Stable Diffusion api

A browser interface based on Gradio library for Stable Diffusion.

Installation and Running

Make sure the required dependencies are met and follow the instructions available for both NVidia (recommended) and AMD GPUs.

Alternatively, use online services (like Google Colab):

List of Online Services

Automatic Installation on Windows

Install Python 3.10.6 (Newer version of Python does not support torch), checking "Add Python to PATH".
Install git.
Download the stable-diffusion-webui repository, for example by running git clone https://github.com/AUTOMATIC1111/stable-diffusion-webui.git.
Run webui-user.bat from Windows Explorer as normal, non-administrator, user.

Automatic Installation on Linux

Install the dependencies:

# Debian-based:
sudo apt install wget git python3 python3-venv
# Red Hat-based:
sudo dnf install wget git python3
# Arch-based:
sudo pacman -S wget git python3

Navigate to the directory you would like the webui to be installed and execute the following command:

bash <(wget -qO- https://raw.githubusercontent.com/AUTOMATIC1111/stable-diffusion-webui/master/webui.sh)

Run webui.sh.
Check webui-user.sh for options.

Installation on Apple Silicon

Find the instructions here.

Documentation

The documentation was moved from this README over to the project's wiki.

How to use

Starting from ControlNet 1.1, we begin to use the Standard ControlNet Naming Rules (SCNNRs) to name all models. We hope that this naming rule can improve the user experience.

ControlNet 1.1 include 14 models (11 production-ready models and 3 experimental models):

control_v11p_sd15_canny
control_v11p_sd15_mlsd
control_v11f1p_sd15_depth
control_v11p_sd15_normalbae
control_v11p_sd15_seg
control_v11p_sd15_inpaint
control_v11p_sd15_lineart
control_v11p_sd15s2_lineart_anime
control_v11p_sd15_openpose
control_v11p_sd15_scribble
control_v11p_sd15_softedge
control_v11e_sd15_shuffle
control_v11e_sd15_ip2p
control_v11f1e_sd15_tile

You need to download these models and putting them in the stable-diffusion-webui/models/ControlNet path. You can download all those models from our HuggingFace Model Page.

You need to download Stable Diffusion 1.5 model "v1-5-pruned.ckpt" and put it in the stable-diffusion-webui/models/Stable-diffusion path.

Our python codes will automatically download other annotator models like HED and OpenPose. Nevertheless, if you want to manually download these, you can download all other annotator models from here. All these models should be put in folder "annotator/ckpts".

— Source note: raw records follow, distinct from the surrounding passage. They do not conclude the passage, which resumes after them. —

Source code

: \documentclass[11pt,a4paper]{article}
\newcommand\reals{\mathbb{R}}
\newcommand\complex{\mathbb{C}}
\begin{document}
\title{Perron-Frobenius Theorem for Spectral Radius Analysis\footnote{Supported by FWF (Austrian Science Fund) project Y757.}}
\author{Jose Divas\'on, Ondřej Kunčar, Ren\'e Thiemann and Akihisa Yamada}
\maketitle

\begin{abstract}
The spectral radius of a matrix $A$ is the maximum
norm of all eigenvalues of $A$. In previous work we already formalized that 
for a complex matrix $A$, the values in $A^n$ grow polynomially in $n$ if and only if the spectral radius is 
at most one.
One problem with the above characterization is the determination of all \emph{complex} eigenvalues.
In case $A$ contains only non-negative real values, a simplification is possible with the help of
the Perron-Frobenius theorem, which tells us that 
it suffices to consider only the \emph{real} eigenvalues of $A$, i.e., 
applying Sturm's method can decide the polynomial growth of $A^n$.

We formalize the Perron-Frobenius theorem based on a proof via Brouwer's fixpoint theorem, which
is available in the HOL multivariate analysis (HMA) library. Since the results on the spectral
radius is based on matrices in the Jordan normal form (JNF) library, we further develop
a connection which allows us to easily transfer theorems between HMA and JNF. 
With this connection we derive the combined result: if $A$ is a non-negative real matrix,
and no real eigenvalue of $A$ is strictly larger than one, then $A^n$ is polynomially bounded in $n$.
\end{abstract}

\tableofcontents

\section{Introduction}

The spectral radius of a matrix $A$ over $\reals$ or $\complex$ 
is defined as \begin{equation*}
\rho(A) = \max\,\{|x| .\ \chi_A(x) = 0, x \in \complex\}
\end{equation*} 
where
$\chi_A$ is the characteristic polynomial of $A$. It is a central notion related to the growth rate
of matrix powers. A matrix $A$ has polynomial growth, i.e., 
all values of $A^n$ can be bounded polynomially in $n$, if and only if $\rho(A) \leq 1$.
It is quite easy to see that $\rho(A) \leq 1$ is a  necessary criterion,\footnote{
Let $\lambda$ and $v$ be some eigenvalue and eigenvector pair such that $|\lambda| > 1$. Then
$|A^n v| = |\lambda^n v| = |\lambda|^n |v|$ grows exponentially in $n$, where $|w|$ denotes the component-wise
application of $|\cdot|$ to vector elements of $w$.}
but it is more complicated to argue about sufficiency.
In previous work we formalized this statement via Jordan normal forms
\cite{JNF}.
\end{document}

At the end, you need to first run "bash webui.sh --nowebui" in on terminal and then by running following scripts you can use api feature that we completed in this project.

test_api_text2img.py
test_api_img2img.py
test_api_text2img_controlNet.py
test_api_img2img_controlNet.py

In each test ... .py files you can see one or two dict that you can configure your execution by changing them.

Credits

Licenses for borrowed code can be found in Settings -> Licenses screen, and also in html/licenses.html file.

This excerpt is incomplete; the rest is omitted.